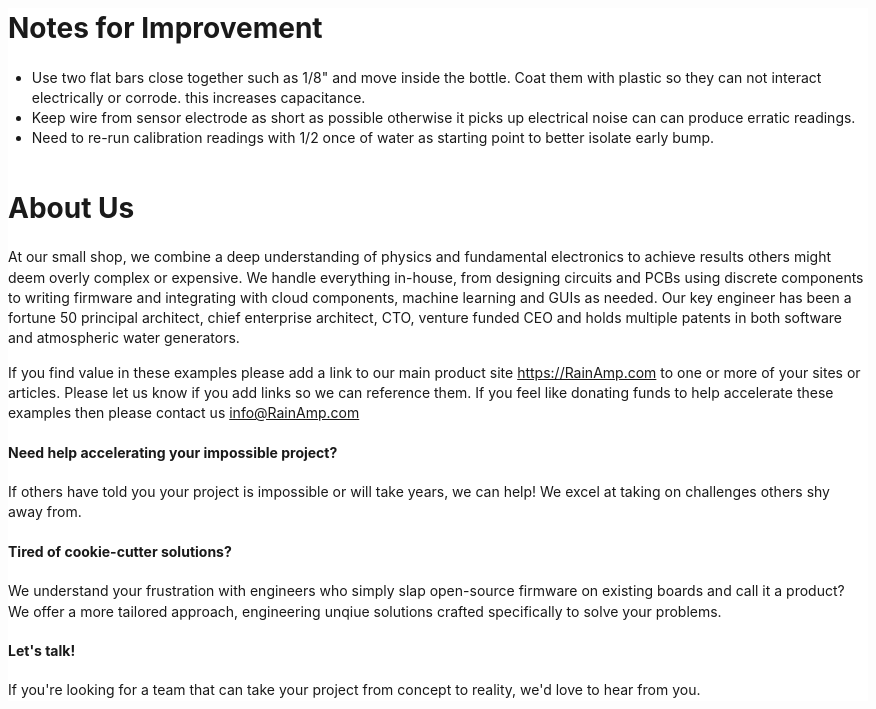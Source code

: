 
# Notes for Improvement
- Use two flat bars close together such as 1/8" and move inside the bottle. Coat them with plastic so they can not interact electrically or corrode. 
this increases capacitance. 
- Keep wire from sensor electrode as short as possible otherwise it picks up electrical noise can can produce erratic readings.
- Need to re-run calibration readings with 1/2 once of water as starting point 
  to better isolate early bump.

        
# About Us 
At our small shop, we combine a deep understanding of physics and
fundamental electronics to achieve results others might deem 
overly complex or expensive. We handle everything in-house, from 
designing circuits and PCBs using discrete components to writing
firmware and integrating with cloud components, machine learning 
and GUIs as needed.  Our key engineer has been a fortune 50 
principal architect, chief enterprise architect,  CTO, venture
funded CEO and holds multiple patents in both software and atmospheric 
water generators.

If you find value in these examples please add a link to our main 
product site https://RainAmp.com to one or more of your sites or 
articles. Please let us know if you add links so we can reference 
them.    If you feel like donating funds to help accelerate these
examples then please contact us info@RainAmp.com    

#### Need help accelerating your impossible project?
If others have told you your project is impossible or will take years, we can help! We excel at taking on challenges others shy away from.

#### Tired of cookie-cutter solutions?
We understand your frustration with engineers who simply slap open-source firmware on existing boards and call it a product? We offer a more tailored approach, engineering unqiue solutions crafted specifically to solve your problems.

#### Let's talk!
If you're looking for a team that can take your project from concept to reality, we'd love to hear from you.
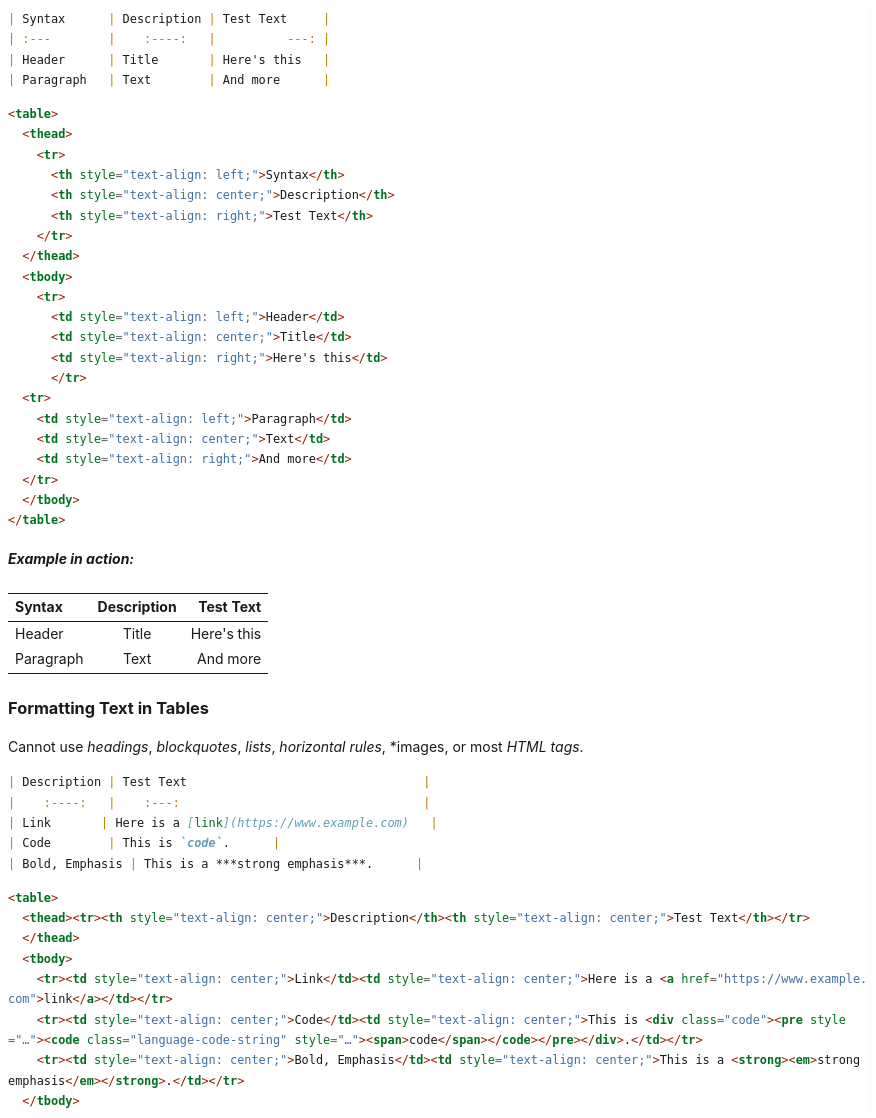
 ```markdown
| Syntax      | Description | Test Text     |
| :---        |    :----:   |          ---: |
| Header      | Title       | Here's this   |
| Paragraph   | Text        | And more      |
```

```html
<table>
  <thead>
    <tr>
      <th style="text-align: left;">Syntax</th>
      <th style="text-align: center;">Description</th>
      <th style="text-align: right;">Test Text</th>
    </tr>
  </thead>
  <tbody>
    <tr>
      <td style="text-align: left;">Header</td>
      <td style="text-align: center;">Title</td>
      <td style="text-align: right;">Here's this</td>
      </tr>
  <tr>
    <td style="text-align: left;">Paragraph</td>
    <td style="text-align: center;">Text</td>
    <td style="text-align: right;">And more</td>
  </tr>
  </tbody>
</table>
```

##### <span class="example-in-action">Example in action:</span>

| Syntax      | Description | Test Text     |
| :---        |    :----:   |          ---: |
| Header      | Title       | Here's this   |
| Paragraph   | Text        | And more      |


### Formatting Text in Tables

Cannot use *headings*, *blockquotes*, *lists*, *horizontal rules*, *images, or most *HTML tags*.  

```markdown
| Description | Test Text                                 |
|    :----:   |    :---:                                  |
| Link       | Here is a [link](https://www.example.com)   |
| Code        | This is `code`.      |
| Bold, Emphasis | This is a ***strong emphasis***.      |
```

```html
<table>
  <thead><tr><th style="text-align: center;">Description</th><th style="text-align: center;">Test Text</th></tr>
  </thead>
  <tbody>
    <tr><td style="text-align: center;">Link</td><td style="text-align: center;">Here is a <a href="https://www.example.com">link</a></td></tr>
    <tr><td style="text-align: center;">Code</td><td style="text-align: center;">This is <div class="code"><pre style="…"><code class="language-code-string" style="…"><span>code</span></code></pre></div>.</td></tr>
    <tr><td style="text-align: center;">Bold, Emphasis</td><td style="text-align: center;">This is a <strong><em>strong emphasis</em></strong>.</td></tr>
  </tbody>
```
++++++++++++++++++++
# Problem:
From the material above, set down each entry exactly, but exclude the pictures.

# Answer to this problem:
Source code

: 
# Notes for Improvement
- Use two flat bars close together such as 1/8" and move inside the bottle. Coat them with plastic so they can not interact electrically or corrode. 
this increases capacitance. 
- Keep wire from sensor electrode as short as possible otherwise it picks up electrical noise can can produce erratic readings.
- Need to re-run calibration readings with 1/2 once of water as starting point 
  to better isolate early bump.

        
# About Us 
At our small shop, we combine a deep understanding of physics and
fundamental electronics to achieve results others might deem 
overly complex or expensive. We handle everything in-house, from 
designing circuits and PCBs using discrete components to writing
firmware and integrating with cloud components, machine learning 
and GUIs as needed.  Our key engineer has been a fortune 50 
principal architect, chief enterprise architect,  CTO, venture
funded CEO and holds multiple patents in both software and atmospheric 
water generators.

If you find value in these examples please add a link to our main 
product site https://RainAmp.com to one or more of your sites or 
articles. Please let us know if you add links so we can reference 
them.    If you feel like donating funds to help accelerate these
examples then please contact us info@RainAmp.com    

#### Need help accelerating your impossible project?
If others have told you your project is impossible or will take years, we can help! We excel at taking on challenges others shy away from.

#### Tired of cookie-cutter solutions?
We understand your frustration with engineers who simply slap open-source firmware on existing boards and call it a product? We offer a more tailored approach, engineering unqiue solutions crafted specifically to solve your problems.

#### Let's talk!
If you're looking for a team that can take your project from concept to reality, we'd love to hear from you.
 ```markdown
| Syntax      | Description | Test Text     |
| :---        |    :----:   |          ---: |
| Header      | Title       | Here's this   |
| Paragraph   | Text        | And more      |
```

```html
<table>
  <thead>
    <tr>
      <th style="text-align: left;">Syntax</th>
      <th style="text-align: center;">Description</th>
      <th style="text-align: right;">Test Text</th>
    </tr>
  </thead>
  <tbody>
    <tr>
      <td style="text-align: left;">Header</td>
      <td style="text-align: center;">Title</td>
      <td style="text-align: right;">Here's this</td>
      </tr>
  <tr>
    <td style="text-align: left;">Paragraph</td>
    <td style="text-align: center;">Text</td>
    <td style="text-align: right;">And more</td>
  </tr>
  </tbody>
</table>
```

##### <span class="example-in-action">Example in action:</span>

| Syntax      | Description | Test Text     |
| :---        |    :----:   |          ---: |
| Header      | Title       | Here's this   |
| Paragraph   | Text        | And more      |


### Formatting Text in Tables

Cannot use *headings*, *blockquotes*, *lists*, *horizontal rules*, *images, or most *HTML tags*.  

```markdown
| Description | Test Text                                 |
|    :----:   |    :---:                                  |
| Link       | Here is a [link](https://www.example.com)   |
| Code        | This is `code`.      |
| Bold, Emphasis | This is a ***strong emphasis***.      |
```

```html
<table>
  <thead><tr><th style="text-align: center;">Description</th><th style="text-align: center;">Test Text</th></tr>
  </thead>
  <tbody>
    <tr><td style="text-align: center;">Link</td><td style="text-align: center;">Here is a <a href="https://www.example.com">link</a></td></tr>
    <tr><td style="text-align: center;">Code</td><td style="text-align: center;">This is <div class="code"><pre style="…"><code class="language-code-string" style="…"><span>code</span></code></pre></div>.</td></tr>
    <tr><td style="text-align: center;">Bold, Emphasis</td><td style="text-align: center;">This is a <strong><em>strong emphasis</em></strong>.</td></tr>
  </tbody>
```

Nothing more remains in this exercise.